Source texts of formatted documents
::::::::

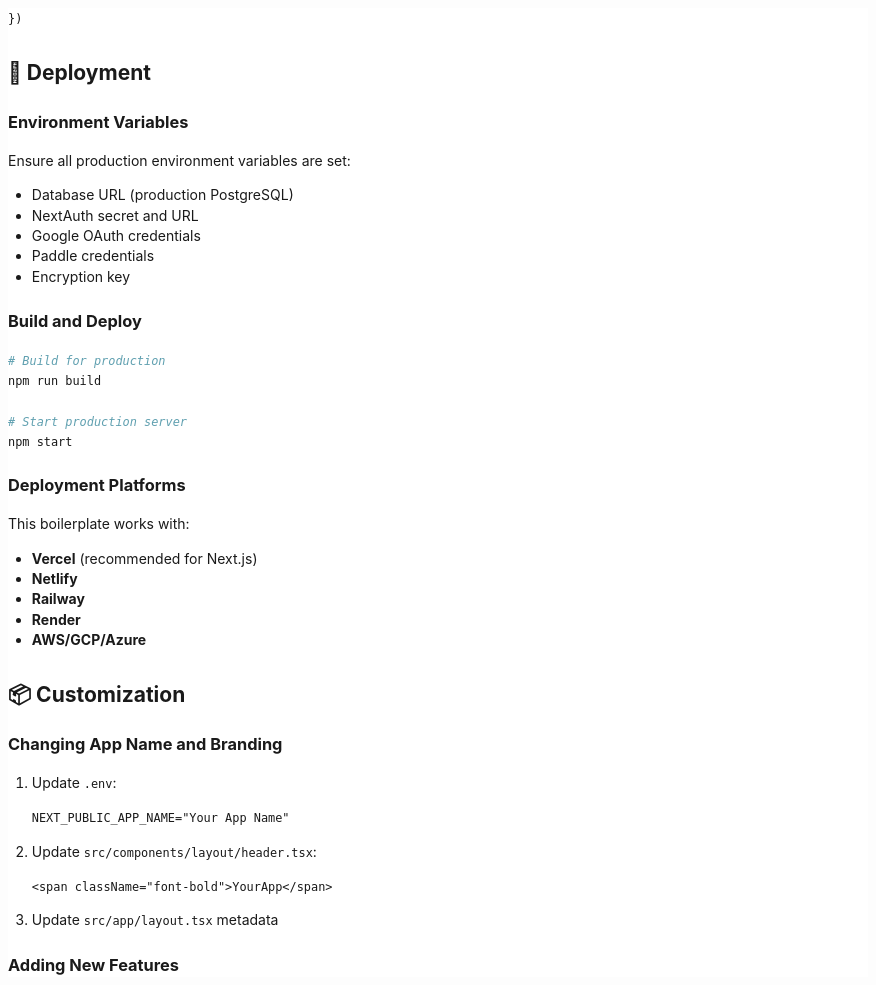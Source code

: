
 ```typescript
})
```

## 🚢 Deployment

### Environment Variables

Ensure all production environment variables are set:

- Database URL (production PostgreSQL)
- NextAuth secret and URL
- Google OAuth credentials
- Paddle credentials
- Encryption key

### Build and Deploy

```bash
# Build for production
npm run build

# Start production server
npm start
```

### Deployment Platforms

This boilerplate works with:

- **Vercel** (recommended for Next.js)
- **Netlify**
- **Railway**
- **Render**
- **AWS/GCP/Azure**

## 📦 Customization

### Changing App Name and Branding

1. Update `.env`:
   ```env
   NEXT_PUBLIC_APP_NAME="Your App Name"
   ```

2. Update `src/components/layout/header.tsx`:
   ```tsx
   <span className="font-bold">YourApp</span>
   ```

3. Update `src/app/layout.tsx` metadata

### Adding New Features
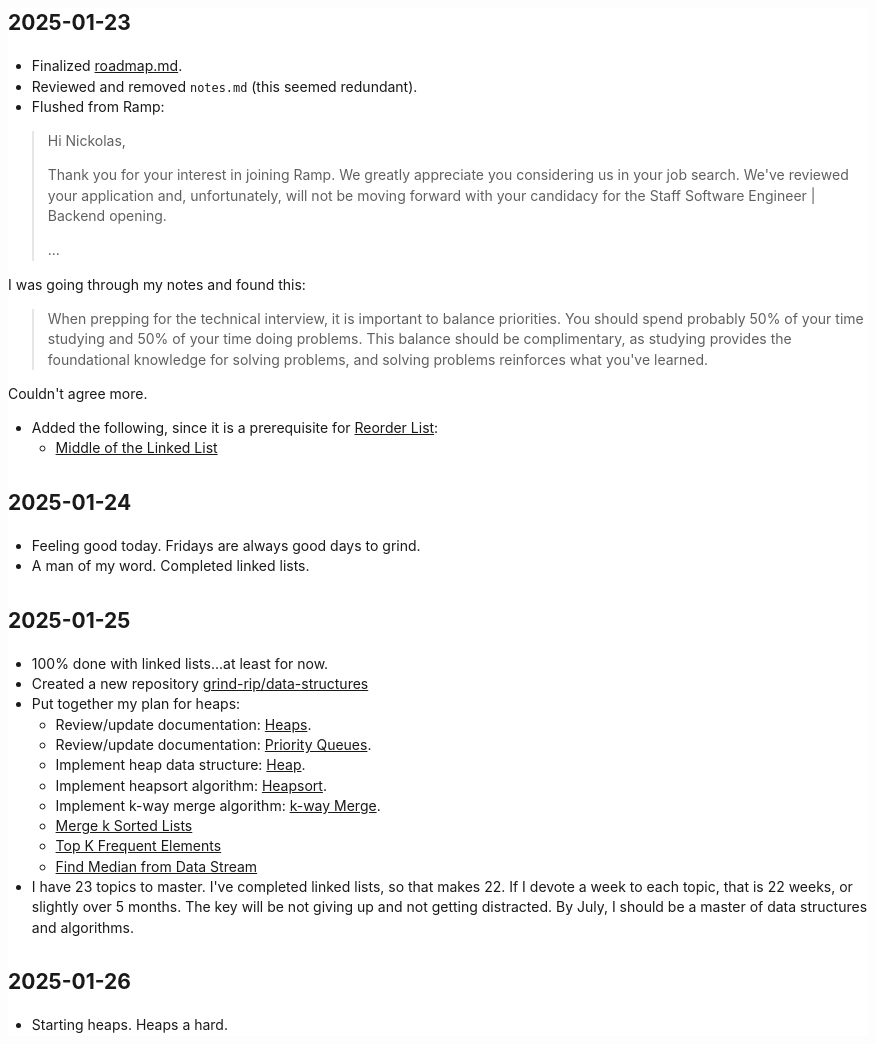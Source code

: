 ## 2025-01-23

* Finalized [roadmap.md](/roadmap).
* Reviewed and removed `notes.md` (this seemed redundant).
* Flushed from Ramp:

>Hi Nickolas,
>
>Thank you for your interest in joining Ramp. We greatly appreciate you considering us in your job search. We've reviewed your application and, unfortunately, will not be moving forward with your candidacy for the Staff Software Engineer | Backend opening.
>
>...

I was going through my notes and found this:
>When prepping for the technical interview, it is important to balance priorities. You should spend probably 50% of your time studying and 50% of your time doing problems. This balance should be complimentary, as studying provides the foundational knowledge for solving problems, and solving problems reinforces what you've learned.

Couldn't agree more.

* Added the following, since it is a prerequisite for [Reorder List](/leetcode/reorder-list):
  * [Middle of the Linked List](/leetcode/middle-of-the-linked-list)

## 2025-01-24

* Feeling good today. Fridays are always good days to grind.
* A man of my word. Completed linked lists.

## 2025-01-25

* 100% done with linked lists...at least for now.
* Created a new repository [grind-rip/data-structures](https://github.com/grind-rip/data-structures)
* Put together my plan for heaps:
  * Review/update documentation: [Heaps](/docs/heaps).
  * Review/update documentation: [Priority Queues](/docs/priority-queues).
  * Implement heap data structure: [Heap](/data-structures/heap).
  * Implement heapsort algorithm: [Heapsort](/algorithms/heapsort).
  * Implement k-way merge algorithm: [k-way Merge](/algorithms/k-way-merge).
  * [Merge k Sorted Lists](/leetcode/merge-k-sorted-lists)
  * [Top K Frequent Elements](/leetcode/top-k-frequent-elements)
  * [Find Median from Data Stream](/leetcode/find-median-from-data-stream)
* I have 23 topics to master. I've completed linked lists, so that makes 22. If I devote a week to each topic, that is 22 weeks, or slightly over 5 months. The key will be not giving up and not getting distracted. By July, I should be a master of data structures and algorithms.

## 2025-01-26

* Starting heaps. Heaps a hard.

::::::::

**Work to be completed**
Please give again the entries word for word, starting at the first line and ending with the line that contains "This boilerplate works"; include both of those lines but none of the pictures.

**Result of this task**
Source code

:
 ```typescript
})
```

## 🚢 Deployment

### Environment Variables

Ensure all production environment variables are set:

- Database URL (production PostgreSQL)
- NextAuth secret and URL
- Google OAuth credentials
- Paddle credentials
- Encryption key

### Build and Deploy

```bash
# Build for production
npm run build

# Start production server
npm start
```

### Deployment Platforms

This boilerplate works with:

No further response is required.